Abstract
Social media have both enabled and reinforced a shift towards the personalization of politics and collective action that is also occurring in China. In addition to street actions, the country is seeing a continuously growing number of so-called online mass incidents. While they have been attracting growing scholarly attention, most analyses have been based on anecdotal evidence and have treated netizens as a uniform group without evaluating the event's internal discursive dynamics. In order to assess such micro-blogging incidents' actual potential for political change, we investigate the case of the largest ‘online mass incident’ in China since the advent of Chinese micro-blogging services in 2009, prompted by the crash of two high-speed trains near the city of Wenzhou in July 2011. Drawing on the systematic content analysis of more than 4600 micro-blog posts published in the aftermath of the accident, we analyse the events' discursive dynamics, focusing on the composition, transformation, and radicalization of claims and targets. Our analysis demonstrates that the level of radicalism of the Wenzhou online mass incident is rather moderate and that no radicalization took place before the debate levelled down. While the incident significantly enhanced the tendency in Chinese online activism towards the broadening of the critical debate on national affairs, expectations about a democratizing impact of online debates might be premature.
Notes on contributors
Maria Bondes is a research fellow at the GIGA Institute of Asian Studies in Hamburg. Her research centres on popular contention and social movements in contemporary China with a special focus on environmental activism and social media. She is currently writing her PhD thesis in Chinese Studies at Hamburg University on local environmental activism in urban and rural China. [email: [email protected]]
Günter Schucher is a senior research fellow at the GIGA Institute of Asian Studies. He earned his PhD from the University of Hamburg, Department of Chinese Language and Culture. His research interests include the Chinese labour market, vocational education, social security, industrial relations and collective action. [email: [email protected]]
Notes
1. Western social media applications such as Facebook, Twitter, and Youtube have been blocked in China since 2009. Chinese Internet corporations such as Sina and Tencent were quick to come up with their own products, however. China now has a multifaceted social media landscape with a multitude of micro-blogging services, social networks, and other applications.
2. WeiboScope search can be found at http://research.jmsc.hku.hk/social/search.py/sinaweibo/. Information on building and deploying the system is given on Cedric Sam's blog ‘The Rice Cooker’ at http://jmsc.hku.hk/blogs/ricecooker/ and JMSC's page on the content-sharing platform GitHub at https://github.com/JMSCHKU/Social.

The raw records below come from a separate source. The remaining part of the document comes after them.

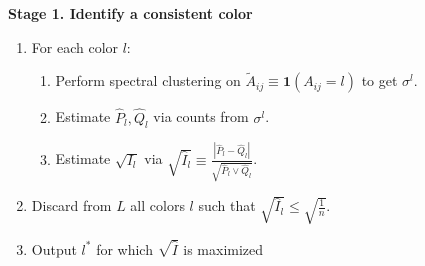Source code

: \documentclass{article}
\begin{document}
\textbf{Stage 1. Identify a consistent color}
\begin{enumerate}
\item For each color $l$:
  \begin{enumerate}
   \item Perform spectral clustering on $\tilde{A}_{ij} \equiv \mathbf{1}(A_{ij} = l)$ to get $\sigma^l$.
   \item Estimate $\hat{P}_l, \hat{Q}_l$ via counts from $\sigma^l$. 
   \item Estimate $\sqrt{I_l}$ via 
  $\sqrt{ \hat{I}_l } \equiv \frac{| \hat{P}_l - \hat{Q}_l |}{\sqrt{ \hat{P}_l \vee \hat{Q}_l}}$. 
   \end{enumerate}
\item Discard from $L$ all colors $l$ such that $\sqrt{\hat{I}_l} \leq \sqrt{ \frac{1}{n}}$.
\item Output $l^*$ for which $\sqrt{\hat{I}}$ is maximized
\end{enumerate}
\end{document}
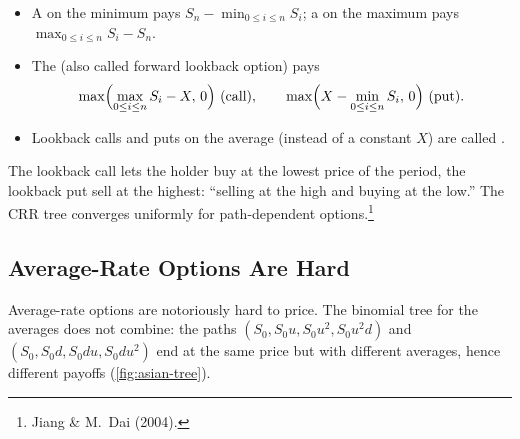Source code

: 
\begin{definition}
	\begin{itemize}[nosep]
		\item A  on the minimum pays $S_{n}-\min_{0\le i\le n}S_{i}$; a  on the maximum pays $\max_{0\le i\le n}S_{i}-S_{n}$.
		\item The  (also called forward lookback option) pays
		      \[
			      \max\Bigl(\max_{0\le i\le n}S_{i}-X,\,0\Bigr)\ \text{(call)},
			      \qquad
			      \max\Bigl(X-\min_{0\le i\le n}S_{i},\,0\Bigr)\ \text{(put)}.
		      \]
		\item Lookback calls and puts on the average (instead of a constant $X$) are called .
	\end{itemize}
\end{definition}

\suppstart
{}

The lookback call lets the holder buy at the lowest price of the period, the lookback put sell at the highest: ``selling at the high and buying at the low.''
\suppend
The CRR tree converges uniformly for path-dependent options.\footnote{Jiang \& M.~Dai (2004).}

\suppstart
{}
\suppend

\subsection{Average-Rate Options Are Hard}


Average-rate options are notoriously hard to price.
The binomial tree for the averages does not combine: the paths $(S_{0},S_{0}u,S_{0}u^{2},S_{0}u^{2}d)$ and $(S_{0},S_{0}d,S_{0}du,S_{0}du^{2})$ end at the same price but with different averages, hence different payoffs (\autoref{fig:asian-tree}).

\suppstart
{}

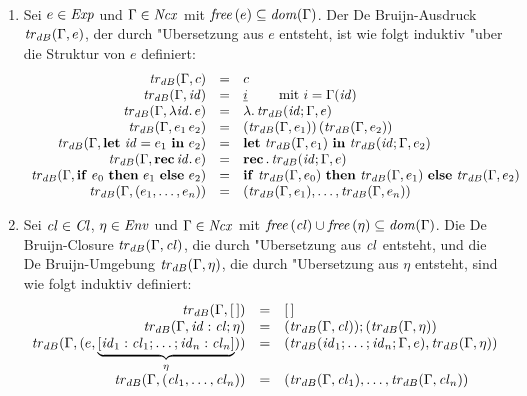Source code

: \documentclass[12pt,fleqn,a4paper]{article}
\newcommand{\Cl}{\name{Cl}}
\newcommand{\cl}{\name{cl}}
\begin{document}
\begin{definition}["Ubersetzungsfunktion] \
  \begin{enumerate}
  \item Sei $e \in {\text{\it Exp\/}}$ und $\Gamma\in{\text{\it Ncx\/}}$ mit ${\text{\it free\/}}\,(e) \subseteq {\text{\it dom\/}}(\Gamma)$.
    Der De Bruijn-Ausdruck ${\text{\it tr\/}}_{dB}(\Gamma,e)$, der durch "Ubersetzung aus $e$ entsteht,
    ist wie folgt induktiv "uber die Struktur von $e$ definiert:
    \[\begin{array}{rcl}
      {\text{\it tr\/}}_{dB}(\Gamma,c) &=& c \\
      {\text{\it tr\/}}_{dB}(\Gamma,{\text{\it id\/}}) &=& \underline{i} \quad\quad \text{ mit } i = \Gamma({\text{\it id\/}}) \\
      {\text{\it tr\/}}_{dB}(\Gamma,\lambda {\text{\it id\/}}.\,e) &=& \lambda .\,{\text{\it tr\/}}_{dB}({\text{\it id\/}};\Gamma,e) \\
      {\text{\it tr\/}}_{dB}(\Gamma,e_1\,e_2) &=& ({\text{\it tr\/}}_{dB}(\Gamma,e_1))\,({\text{\it tr\/}}_{dB}(\Gamma,e_2)) \\
      {\text{\it tr\/}}_{dB}(\Gamma,\mathbf{let}\ {\text{\it id\/}} = e_1\ \mathbf{in}\ e_2) &=& \mathbf{let}\ {{\text{\it tr\/}}_{dB}(\Gamma,e_1)}\ \mathbf{in}\ {{\text{\it tr\/}}_{dB}({\text{\it id\/}};\Gamma,e_2)} \\
      {\text{\it tr\/}}_{dB}(\Gamma,\mathbf{rec}\,{\text{\it id\/}}.\,e) &=& \mathbf{rec}\,.\,{\text{\it tr\/}}_{dB}({\text{\it id\/}};\Gamma,e) \\
      {\text{\it tr\/}}_{dB}(\Gamma,\mathbf{if}\ e_0\ \mathbf{then}\ e_1\ \mathbf{else}\ e_2) &=& \mathbf{if}\ {\text{\it tr\/}}_{dB}(\Gamma,e_0)\ \mathbf{then}\ {\text{\it tr\/}}_{dB}(\Gamma,e_1)\ \mathbf{else}\ {\text{\it tr\/}}_{dB}(\Gamma,e_2) \\
      {\text{\it tr\/}}_{dB}(\Gamma,(e_1,\ldots,e_n)) &=& ({\text{\it tr\/}}_{dB}(\Gamma,e_1),\ldots,{\text{\it tr\/}}_{dB}(\Gamma,e_n)) \\
    \end{array}\]
  \item Sei $\cl \in \Cl$, $\eta \in {\text{\it Env\/}}$ und $\Gamma \in {\text{\it Ncx\/}}$ mit
    $\free{\cl} \cup \free{\eta} \subseteq \dom{\Gamma}$. Die De Bruijn-Closure $\trdB{\Gamma,\cl}$,
    die durch "Ubersetzung aus $\cl$ entsteht, und die De Bruijn-Umgebung ${\text{\it tr\/}}_{dB}(\Gamma,\eta)$, die
    durch "Ubersetzung aus $\eta$ entsteht, sind wie folgt induktiv definiert:
    \[\begin{array}{rcl}
      \trdB{\Gamma,[\,]} &=& [\,] \\
      \trdB{\Gamma,\id:\cl;\eta} &=& (\trdB{\Gamma,\cl});(\trdB{\Gamma,\eta}) \\
      \trdB{\Gamma,(e,\underbrace{[\id_1:\cl_1;\ldots;\id_n:\cl_n]}_{\eta})} &=& (\trdB{\id_1;\ldots;\id_n;\Gamma,e},\trdB{\Gamma,\eta}) \\
      \trdB{\Gamma,(\cl_1,\ldots,\cl_n)} &=& (\trdB{\Gamma,\cl_1},\ldots,\trdB{\Gamma,\cl_n}) \\
    \end{array}\]
  \end{enumerate}
\end{definition}
\end{document}
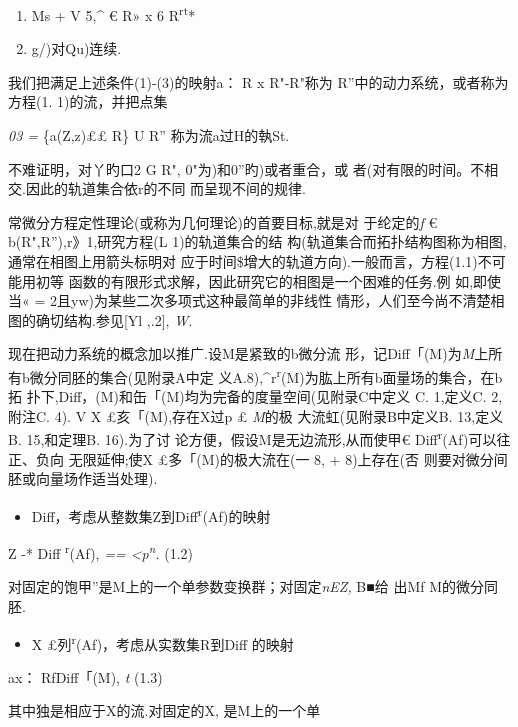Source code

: \documentclass{article}
\begin{document}
\begin{enumerate}
\def\labelenumi{(\arabic{enumi})}
\setcounter{enumi}{1}
\item
  Ms + V 5,\^{} € R» x 6 R\textsuperscript{rt}*
\item
  g/)对Qu)连续.
\end{enumerate}

我们把满足上述条件(1)-(3)的映射a： R x R"-R"称为
R''中的动力系统，或者称为方程(1. 1)的流，并把点集

\emph{03 =} \{a(Z,z)\textbar{}££ R\} U R'' 称为流a过H的執St.

不难证明，对丫旳口2 G R", 0"为)和0''旳)或者重合，或
者(对有限的时间。不相交.因此的轨道集合依r的不同 而呈现不间的规律.

常微分方程定性理论(或称为几何理论)的首要目标,就是对 于纶定的\emph{f} €
b(R",R''),r》1,研究方程(L 1)的轨道集合的结
构(轨道集合而拓扑结构图称为相图,通常在相图上用箭头标明对
应于时间\$增大的轨道方向).一般而言，方程(1.1)不可能用初等
函数的有限形式求解，因此研究它的相图是一个困难的任务.例 如,即使当« =
2且yw)为某些二次多项式这种最简单的非线性
情形，人们至今尚不清楚相图的确切结构.参见{[}Yl ,.2{]}, \emph{W.}

现在把动力系统的概念加以推广.设M是紧致的b微分流
形，记Diff「(M)为\emph{M}上所有b微分同胚的集合(见附录A中定
义A.8),\^{}r\textsuperscript{r}(M)为肱上所有b面量场的集合，在b拓
扑下,Diff，(M)和缶「(M)均为完备的度量空间(见附录C中定义 C. 1,定义C.
2,附注C. 4). V X £亥「(M),存在X过p £ \emph{M}的极 大流虹(见附录B中定义B.
13,定义B. 15,和定理B. 16).为了讨 论方便，假设M是无边流形,从而使甲€
Diff\textsuperscript{r}(Af)可以往正、负向 无限延伸;使X
£多「(M)的极大流在(一 8, + 8)上存在(否
则要对微分间胚或向量场作适当处理).

\begin{itemize}
\item
  Diff，考虑从整数集Z到Diff\textsuperscript{r}(Af)的映射
\end{itemize}

Z -* Diff \textsuperscript{r}(Af), \emph{==
\textless{}p\textsuperscript{n}.} (1.2)

对固定的饱甲''是M上的一个单参数变换群；对固定\emph{nEZ,} B■给 出Mf
M的微分同胚.

\begin{itemize}
\item
  X £列\textsuperscript{r}(Af)，考虑从实数集R到Diff 的映射
\end{itemize}

ax： RfDiff「(M), \emph{t} (1.3)

其中独是相应于X的流.对固定的X, 是M上的一个单
\end{document}
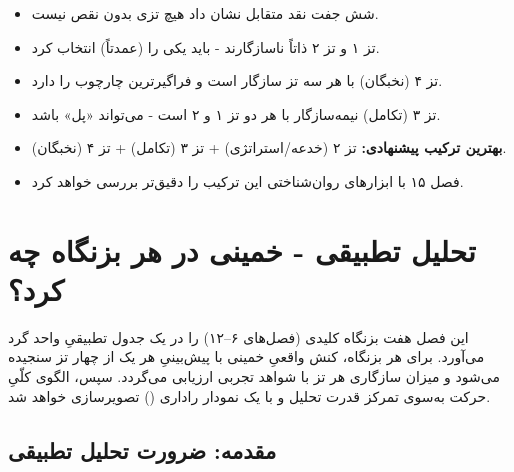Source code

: \documentclass[12pt,a4paper]{book}
\newcommand{\keyword}[1]{\textbf{\textcolor{cPrimary}{#1}}}
\newcommand{\en}[1]{\lr{\textit{#1}}}
\begin{document}
\begin{principleBox}
\begin{itemize}[label=\textcolor{cPrimary}{$\blacksquare$}, rightmargin=2em]
    \item شش جفت نقد متقابل نشان داد هیچ تزی بدون نقص نیست.
    \item تز ۱ و تز ۲ ذاتاً ناسازگارند - باید یکی را (عمدتاً) انتخاب کرد.
    \item تز ۴ (نخبگان) با هر سه تز سازگار است و فراگیرترین چارچوب را دارد.
    \item تز ۳ (تکامل) نیمه‌سازگار با هر دو تز ۱ و ۲ است - می‌تواند «پل» باشد.
    \item \keyword{بهترین ترکیب پیشنهادی:} تز ۲ (خدعه/استراتژی) + تز ۳ (تکامل) + تز ۴ (نخبگان).
    \item فصل ۱۵ با ابزارهای روان‌شناختی این ترکیب را دقیق‌تر بررسی خواهد کرد.
\end{itemize}
\end{principleBox}







\chapter{تحلیل تطبیقی - خمینی در هر بزنگاه چه کرد؟}
\label{ch:comparative}

\begin{infoBox}
این فصل هفت بزنگاه کلیدی (فصل‌های ۶–۱۲) را در یک جدول تطبیقیِ واحد گرد می‌آورد.
برای هر بزنگاه، کنش واقعیِ خمینی با پیش‌بینیِ هر یک از چهار تز سنجیده می‌شود
و میزان سازگاری هر تز با شواهد تجربی ارزیابی می‌گردد.
سپس، الگوی کلّیِ حرکت به‌سوی تمرکز قدرت تحلیل و با یک نمودار راداری
(\en{radar chart}) تصویر‌سازی خواهد شد.
\end{infoBox}

\section{مقدمه: ضرورت تحلیل تطبیقی}
\label{sec:ch13-intro}
\end{document}
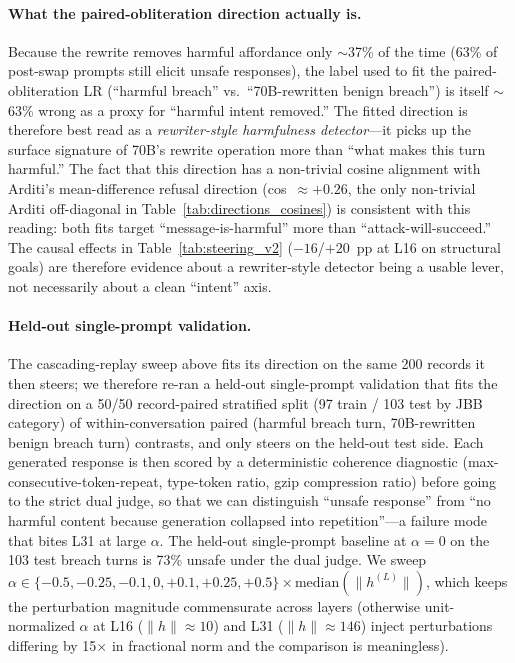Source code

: \documentclass[11pt]{article}
\begin{document}
\paragraph{What the paired-obliteration direction actually is.}
Because the rewrite removes harmful affordance only $\sim$37\% of the time (63\% of post-swap prompts still elicit unsafe responses), the label used to fit the paired-obliteration LR (``harmful breach'' vs.\ ``70B-rewritten benign breach'') is itself $\sim$63\% wrong as a proxy for ``harmful intent removed.''
The fitted direction is therefore best read as a \emph{rewriter-style harmfulness detector}---it picks up the surface signature of 70B's rewrite operation more than ``what makes this turn harmful.''
The fact that this direction has a non-trivial cosine alignment with Arditi's mean-difference refusal direction (cos~$\approx +0.26$, the only non-trivial Arditi off-diagonal in Table~\ref{tab:directions_cosines}) is consistent with this reading: both fits target ``message-is-harmful'' more than ``attack-will-succeed.''
The causal effects in Table~\ref{tab:steering_v2} ($-16$/$+20$~pp at L16 on structural goals) are therefore evidence about a rewriter-style detector being a usable lever, not necessarily about a clean ``intent'' axis.

\paragraph{Held-out single-prompt validation.}
The cascading-replay sweep above fits its direction on the same 200 records it then steers; we therefore re-ran a held-out single-prompt validation that fits the direction on a 50/50 record-paired stratified split (97 train / 103 test by JBB category) of within-conversation paired (harmful breach turn, 70B-rewritten benign breach turn) contrasts, and only steers on the held-out test side.
Each generated response is then scored by a deterministic coherence diagnostic (max-consecutive-token-repeat, type-token ratio, gzip compression ratio) before going to the strict dual judge, so that we can distinguish ``unsafe response'' from ``no harmful content because generation collapsed into repetition''---a failure mode that bites L31 at large $\alpha$.
The held-out single-prompt baseline at $\alpha=0$ on the 103 test breach turns is 73\% unsafe under the dual judge.
We sweep $\alpha \in \{-0.5,-0.25,-0.1,0,+0.1,+0.25,+0.5\} \times \mathrm{median}(\|h^{(L)}\|)$, which keeps the perturbation magnitude commensurate across layers (otherwise unit-normalized $\alpha$ at L16 ($\|h\|{\approx}10$) and L31 ($\|h\|{\approx}146$) inject perturbations differing by 15$\times$ in fractional norm and the comparison is meaningless).
\end{document}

3. There is no suitable way of including posts that were generally blocked from publishing, e.g. via keyword-based censorship, however.
4. The double slash // indicates a repost. Other than on Twitter, Sina Weibo users can comment on posts with all their comments displayed underneath the original post, thereby facilitating conversation. Each post contains information about the number of reposts and comments. All of the English quotes of micro-blog posts mentioned in this paper are the authors' own translations.